EXERCISE GOAL: For the word "probability", count the lines of the records that hold it, and give only that number.

STUDY MATERIAL:
· · ·
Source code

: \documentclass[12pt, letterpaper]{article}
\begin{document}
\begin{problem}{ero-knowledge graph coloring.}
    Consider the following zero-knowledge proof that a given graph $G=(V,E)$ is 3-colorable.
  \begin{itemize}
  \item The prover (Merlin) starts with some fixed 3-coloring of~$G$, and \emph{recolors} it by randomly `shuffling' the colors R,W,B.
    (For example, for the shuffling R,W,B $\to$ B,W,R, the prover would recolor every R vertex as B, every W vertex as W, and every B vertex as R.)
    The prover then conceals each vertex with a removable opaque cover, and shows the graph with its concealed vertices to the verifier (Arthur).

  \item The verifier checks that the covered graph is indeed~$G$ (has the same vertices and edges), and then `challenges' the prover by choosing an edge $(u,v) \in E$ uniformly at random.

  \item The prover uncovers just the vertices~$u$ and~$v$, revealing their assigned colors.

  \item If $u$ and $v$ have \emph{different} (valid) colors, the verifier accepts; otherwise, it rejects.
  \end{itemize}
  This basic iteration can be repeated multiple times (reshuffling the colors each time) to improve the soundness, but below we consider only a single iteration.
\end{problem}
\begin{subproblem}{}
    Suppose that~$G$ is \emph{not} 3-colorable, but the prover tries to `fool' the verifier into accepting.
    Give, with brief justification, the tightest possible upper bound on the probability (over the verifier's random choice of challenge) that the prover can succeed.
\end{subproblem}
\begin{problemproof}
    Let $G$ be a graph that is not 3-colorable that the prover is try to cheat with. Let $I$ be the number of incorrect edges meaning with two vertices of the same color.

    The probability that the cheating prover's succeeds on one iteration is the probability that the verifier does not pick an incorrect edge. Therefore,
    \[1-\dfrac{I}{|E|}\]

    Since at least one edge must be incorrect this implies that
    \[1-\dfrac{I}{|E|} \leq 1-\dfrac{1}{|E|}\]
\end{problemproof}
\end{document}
· · ·
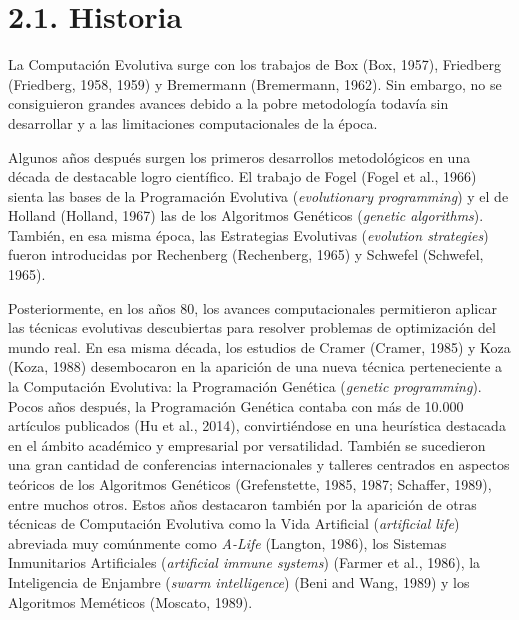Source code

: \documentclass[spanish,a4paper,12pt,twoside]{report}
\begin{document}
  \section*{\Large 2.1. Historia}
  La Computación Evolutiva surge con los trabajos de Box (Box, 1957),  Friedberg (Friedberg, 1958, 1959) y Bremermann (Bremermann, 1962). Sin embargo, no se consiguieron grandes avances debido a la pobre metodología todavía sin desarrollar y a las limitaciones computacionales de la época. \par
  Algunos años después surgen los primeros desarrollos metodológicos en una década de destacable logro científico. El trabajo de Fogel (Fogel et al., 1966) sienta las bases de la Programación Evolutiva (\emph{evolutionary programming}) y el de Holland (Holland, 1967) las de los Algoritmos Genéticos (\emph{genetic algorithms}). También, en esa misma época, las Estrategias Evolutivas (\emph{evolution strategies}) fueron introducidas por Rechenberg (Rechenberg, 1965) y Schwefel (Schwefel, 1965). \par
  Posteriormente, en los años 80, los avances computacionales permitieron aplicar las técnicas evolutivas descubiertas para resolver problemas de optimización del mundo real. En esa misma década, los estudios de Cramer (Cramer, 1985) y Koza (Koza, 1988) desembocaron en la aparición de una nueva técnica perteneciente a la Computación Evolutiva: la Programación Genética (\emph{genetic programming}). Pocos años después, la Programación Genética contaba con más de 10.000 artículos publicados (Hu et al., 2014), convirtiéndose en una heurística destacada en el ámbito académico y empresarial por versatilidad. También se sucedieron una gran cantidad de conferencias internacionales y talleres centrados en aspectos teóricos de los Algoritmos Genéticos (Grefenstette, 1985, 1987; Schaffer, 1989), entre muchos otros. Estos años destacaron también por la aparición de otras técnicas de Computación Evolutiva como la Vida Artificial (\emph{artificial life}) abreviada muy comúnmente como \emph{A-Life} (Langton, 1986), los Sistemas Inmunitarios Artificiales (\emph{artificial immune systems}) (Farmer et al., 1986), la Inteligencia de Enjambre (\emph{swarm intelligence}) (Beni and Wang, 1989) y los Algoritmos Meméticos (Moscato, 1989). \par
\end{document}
· · ·
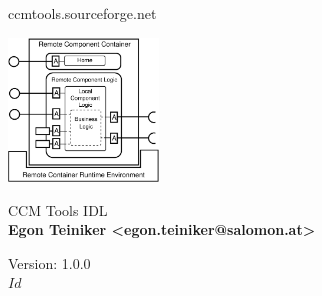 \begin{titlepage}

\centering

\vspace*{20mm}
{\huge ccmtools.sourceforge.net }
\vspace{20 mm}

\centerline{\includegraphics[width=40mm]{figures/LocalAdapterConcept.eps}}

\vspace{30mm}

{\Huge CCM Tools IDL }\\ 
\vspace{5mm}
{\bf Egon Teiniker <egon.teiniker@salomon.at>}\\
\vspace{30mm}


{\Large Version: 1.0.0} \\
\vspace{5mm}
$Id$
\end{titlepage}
· · ·
RESPONSE BOX: 2